To mitigate the issue, we currently monitor the number of 502 Bad Gateway responses being returned by the server. When the failure rate crosses a certain threshold, we automatically trigger a restart of the Caddy service. This restores normal functionality temporarily. However, this is only a stopgap measure and does not address the root cause.

2e. Relevant links

None.

3. Tutorial (minimal steps to reproduce the bug)

Unfortunately, the issue cannot be reproduced on demand. It occurs intermittently without any clear pattern or trigger. We have observed that temporarily removing the server from the Anycast network and bringing it back online after a short interval often resolves the issue. Please let us know what steps you’d recommend.

syedrizwansrs avatar Jun 11 '25 13:06 syedrizwansrs

Thank you -- will begin looking into this!

mholt avatar Jun 12 '25 03:06 mholt

@mholt I am not sure if any of this is relevent, but here are 3 file dumps from when the error was happening

goroutine.txt heap.txt threadcreate.txt

If you have any steps for us to perform when it gets in this locked up state, I would be happy to do so. Thanks.

digipigeon avatar Jun 22 '25 11:06 digipigeon

Hello, I have a further update for you with regards to this issue.

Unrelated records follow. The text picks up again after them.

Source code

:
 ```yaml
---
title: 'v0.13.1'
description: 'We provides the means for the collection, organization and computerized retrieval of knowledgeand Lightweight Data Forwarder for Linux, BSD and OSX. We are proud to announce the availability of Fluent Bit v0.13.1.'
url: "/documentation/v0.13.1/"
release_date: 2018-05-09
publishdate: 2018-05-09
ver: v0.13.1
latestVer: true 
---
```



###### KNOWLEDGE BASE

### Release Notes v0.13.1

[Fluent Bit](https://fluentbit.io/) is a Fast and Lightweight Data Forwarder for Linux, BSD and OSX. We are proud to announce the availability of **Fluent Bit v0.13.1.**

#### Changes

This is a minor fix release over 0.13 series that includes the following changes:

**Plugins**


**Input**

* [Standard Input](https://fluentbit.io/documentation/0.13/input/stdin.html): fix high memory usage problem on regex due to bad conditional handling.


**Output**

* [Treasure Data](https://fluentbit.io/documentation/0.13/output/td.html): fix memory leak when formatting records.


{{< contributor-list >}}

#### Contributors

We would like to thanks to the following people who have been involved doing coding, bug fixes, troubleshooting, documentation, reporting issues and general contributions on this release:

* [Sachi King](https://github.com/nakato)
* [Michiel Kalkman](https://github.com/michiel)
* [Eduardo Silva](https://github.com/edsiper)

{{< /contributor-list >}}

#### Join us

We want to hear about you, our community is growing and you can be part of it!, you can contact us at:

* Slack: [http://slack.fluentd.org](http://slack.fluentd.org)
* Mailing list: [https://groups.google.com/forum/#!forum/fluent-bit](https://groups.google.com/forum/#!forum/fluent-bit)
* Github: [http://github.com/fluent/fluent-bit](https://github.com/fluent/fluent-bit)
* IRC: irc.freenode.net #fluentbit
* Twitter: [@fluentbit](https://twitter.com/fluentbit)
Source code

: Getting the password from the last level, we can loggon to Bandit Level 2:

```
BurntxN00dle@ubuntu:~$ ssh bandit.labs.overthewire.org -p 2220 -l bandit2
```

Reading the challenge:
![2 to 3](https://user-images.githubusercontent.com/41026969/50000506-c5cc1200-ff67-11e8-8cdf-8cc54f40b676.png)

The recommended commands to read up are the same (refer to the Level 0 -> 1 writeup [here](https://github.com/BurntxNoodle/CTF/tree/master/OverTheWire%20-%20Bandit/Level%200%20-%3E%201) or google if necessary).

We have now been able to confirm that intermittent downtime caused by netlify is in turn triggering this issue. We incorrectly assumed that netlify was solid (especially over multiple zones) and did not do as through investigation granular into those endpoints. We have replicated netlify going down from external curl requests. So that is the trigger, I am following up with netlify about this now.

However there still seems to be an issue here and that is. As soon as netlify goes down on 1 domain, it still triggers an outage on everything else. All sites hosted return 502 because of an outage on 1+ backends.

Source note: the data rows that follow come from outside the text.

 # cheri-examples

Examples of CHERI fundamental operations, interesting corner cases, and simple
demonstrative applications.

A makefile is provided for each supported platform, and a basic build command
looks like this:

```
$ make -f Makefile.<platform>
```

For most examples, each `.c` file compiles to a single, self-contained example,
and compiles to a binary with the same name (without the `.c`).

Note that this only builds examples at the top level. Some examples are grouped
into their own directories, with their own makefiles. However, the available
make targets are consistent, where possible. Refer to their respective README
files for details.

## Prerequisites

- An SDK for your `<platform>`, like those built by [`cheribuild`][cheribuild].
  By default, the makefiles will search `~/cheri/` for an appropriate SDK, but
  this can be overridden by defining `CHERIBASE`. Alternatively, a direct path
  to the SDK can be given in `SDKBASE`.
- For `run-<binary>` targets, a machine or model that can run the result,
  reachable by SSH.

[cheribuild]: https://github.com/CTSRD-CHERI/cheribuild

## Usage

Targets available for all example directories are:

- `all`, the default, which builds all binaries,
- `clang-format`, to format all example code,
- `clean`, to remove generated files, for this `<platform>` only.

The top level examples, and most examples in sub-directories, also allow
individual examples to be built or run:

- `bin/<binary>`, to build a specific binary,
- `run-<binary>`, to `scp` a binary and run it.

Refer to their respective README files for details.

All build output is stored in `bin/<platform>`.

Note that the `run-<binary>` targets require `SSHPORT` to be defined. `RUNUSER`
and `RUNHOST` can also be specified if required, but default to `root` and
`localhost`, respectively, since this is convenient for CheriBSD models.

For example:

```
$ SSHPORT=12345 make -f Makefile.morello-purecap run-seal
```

When i get a sec I will see if we can setup a scenario to replicate this and provide you more information.

digipigeon avatar Jun 26 '25 10:06 digipigeon

Just adding another (non-scientific) data point that we have observed similar behavior where caddy "slows down" and may produce some 502s on backends that we know are up (by visiting directly).

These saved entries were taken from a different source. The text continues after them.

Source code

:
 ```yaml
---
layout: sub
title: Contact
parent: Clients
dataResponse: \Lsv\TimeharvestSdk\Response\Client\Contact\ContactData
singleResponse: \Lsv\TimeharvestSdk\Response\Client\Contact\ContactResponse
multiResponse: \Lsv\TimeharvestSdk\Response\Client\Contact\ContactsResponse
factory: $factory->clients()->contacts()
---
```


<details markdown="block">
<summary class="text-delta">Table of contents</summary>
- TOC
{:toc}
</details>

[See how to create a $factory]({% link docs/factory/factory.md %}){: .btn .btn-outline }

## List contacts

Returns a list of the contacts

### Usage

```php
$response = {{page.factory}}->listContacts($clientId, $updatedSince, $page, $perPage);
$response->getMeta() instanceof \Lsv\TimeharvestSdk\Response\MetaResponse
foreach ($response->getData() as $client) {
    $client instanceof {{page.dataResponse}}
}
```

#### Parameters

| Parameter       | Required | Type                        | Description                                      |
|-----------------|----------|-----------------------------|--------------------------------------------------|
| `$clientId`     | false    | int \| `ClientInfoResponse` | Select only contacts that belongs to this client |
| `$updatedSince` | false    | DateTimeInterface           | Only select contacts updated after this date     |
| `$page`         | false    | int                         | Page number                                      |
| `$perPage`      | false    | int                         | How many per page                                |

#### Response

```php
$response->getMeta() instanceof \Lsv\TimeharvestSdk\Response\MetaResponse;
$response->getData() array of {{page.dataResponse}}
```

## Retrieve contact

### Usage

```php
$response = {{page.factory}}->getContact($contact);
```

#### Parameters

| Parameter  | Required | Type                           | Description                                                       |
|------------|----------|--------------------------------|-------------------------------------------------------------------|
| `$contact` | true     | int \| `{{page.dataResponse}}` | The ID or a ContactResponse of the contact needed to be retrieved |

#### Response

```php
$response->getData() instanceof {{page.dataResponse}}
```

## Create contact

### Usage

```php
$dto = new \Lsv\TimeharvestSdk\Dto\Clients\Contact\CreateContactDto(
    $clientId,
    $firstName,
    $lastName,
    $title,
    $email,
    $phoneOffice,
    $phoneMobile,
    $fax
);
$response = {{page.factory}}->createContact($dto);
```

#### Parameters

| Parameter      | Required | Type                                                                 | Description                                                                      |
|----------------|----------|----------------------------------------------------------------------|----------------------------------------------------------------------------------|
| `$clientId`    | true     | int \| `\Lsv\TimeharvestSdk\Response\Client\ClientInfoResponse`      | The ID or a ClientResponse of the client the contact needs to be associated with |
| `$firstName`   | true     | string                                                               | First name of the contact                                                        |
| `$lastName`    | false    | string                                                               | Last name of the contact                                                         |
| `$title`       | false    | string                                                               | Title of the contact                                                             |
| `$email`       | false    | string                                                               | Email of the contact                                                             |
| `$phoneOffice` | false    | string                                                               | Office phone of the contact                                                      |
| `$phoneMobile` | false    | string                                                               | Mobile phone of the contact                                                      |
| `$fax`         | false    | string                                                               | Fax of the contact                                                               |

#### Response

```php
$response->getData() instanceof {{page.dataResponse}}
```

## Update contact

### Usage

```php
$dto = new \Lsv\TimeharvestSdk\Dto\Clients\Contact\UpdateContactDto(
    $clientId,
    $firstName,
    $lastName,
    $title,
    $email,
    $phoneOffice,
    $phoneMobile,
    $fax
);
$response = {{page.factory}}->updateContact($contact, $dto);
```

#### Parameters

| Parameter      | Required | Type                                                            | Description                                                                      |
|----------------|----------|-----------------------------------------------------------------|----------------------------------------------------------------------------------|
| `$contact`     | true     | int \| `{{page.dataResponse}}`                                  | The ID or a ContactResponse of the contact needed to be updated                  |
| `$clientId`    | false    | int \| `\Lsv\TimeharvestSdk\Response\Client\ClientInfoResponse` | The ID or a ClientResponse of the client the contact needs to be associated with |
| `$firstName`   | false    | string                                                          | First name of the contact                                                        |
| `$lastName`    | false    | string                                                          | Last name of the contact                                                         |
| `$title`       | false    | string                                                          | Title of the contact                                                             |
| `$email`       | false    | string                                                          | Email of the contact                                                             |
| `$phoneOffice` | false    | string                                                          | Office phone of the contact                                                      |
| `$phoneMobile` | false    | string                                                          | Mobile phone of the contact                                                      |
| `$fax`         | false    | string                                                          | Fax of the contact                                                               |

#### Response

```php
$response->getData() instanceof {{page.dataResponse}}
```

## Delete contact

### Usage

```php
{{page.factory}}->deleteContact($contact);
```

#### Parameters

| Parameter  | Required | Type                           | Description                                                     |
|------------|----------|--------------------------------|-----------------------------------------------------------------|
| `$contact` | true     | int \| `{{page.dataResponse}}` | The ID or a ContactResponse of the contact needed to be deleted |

One recent variable introduction is we are running a reverse_proxy to an api backend which makes heavy use of "content-type text/event-stream; charset=utf-8" / SSE traffic as well.

A quick down/up of caddy brings back the snappiness and all is well from there (until we next notice the slowdown).

Apologies for the vagueness of this, I will do my best to collect more data as we notice it again.

Ubuntu / Docker Caddy v2.10.0 h1:fonubSaQKF1YANl8TXqGcn4IbIRUDdfAkpcsfI/vX5U=
(with a bunch of plugins)

 Standard modules: 127

admin.api.souin
cache
caddy.listeners.layer4
http.authentication.providers.authorizer
http.handlers.authenticator
http.handlers.cache
http.handlers.replace_response
layer4
layer4.handlers.echo
layer4.handlers.proxy
layer4.handlers.proxy_protocol
layer4.handlers.socks5
layer4.handlers.subroute
layer4.handlers.tee
layer4.handlers.throttle
layer4.handlers.tls
layer4.matchers.clock
layer4.matchers.dns
layer4.matchers.http
layer4.matchers.local_ip
layer4.matchers.not
layer4.matchers.openvpn
layer4.matchers.postgres
layer4.matchers.proxy_protocol
layer4.matchers.quic
layer4.matchers.rdp
layer4.matchers.regexp
layer4.matchers.remote_ip
layer4.matchers.remote_ip_list
layer4.matchers.socks4
layer4.matchers.socks5
layer4.matchers.ssh
layer4.matchers.tls
layer4.matchers.winbox
layer4.matchers.wireguard
layer4.matchers.xmpp
layer4.proxy.selection_policies.first
layer4.proxy.selection_policies.ip_hash
layer4.proxy.selection_policies.least_conn
layer4.proxy.selection_policies.random
layer4.proxy.selection_policies.random_choose
layer4.proxy.selection_policies.round_robin
security
storages.cache.badger
storages.cache.otter
tls.handshake_match.alpn

  Non-standard modules: 46

Just wanted to signal the original post highly resonated with our experience as well. I'll do my best to source more info as requested.

jotterbot avatar Jul 15 '25 02:07 jotterbot

Sorry for the delay in following up here, we have a lot of moving parts here and its been difficultt to zone in on what the root cause is.

The response from Netlify for our issue is "It does appear that there are intermittent routing issue between the hosting service you are using and the AWS infrastructure used for our CDN nodes"

Unfortunatly we have not been able to rectify that issue any further. However we have bolstered stability dramatically by serving stale content when the backend goes down.

There still does feel like there is a nebulous internal bug which seems to not contain an individual problem to the area affected. E.g one system experienced a failure and it manifests itself on other domains or other unrelated routes.

Sorry that my answer itself is vague, I have done by best to anicdotally explain our experience.

digipigeon avatar Aug 13 '25 10:08 digipigeon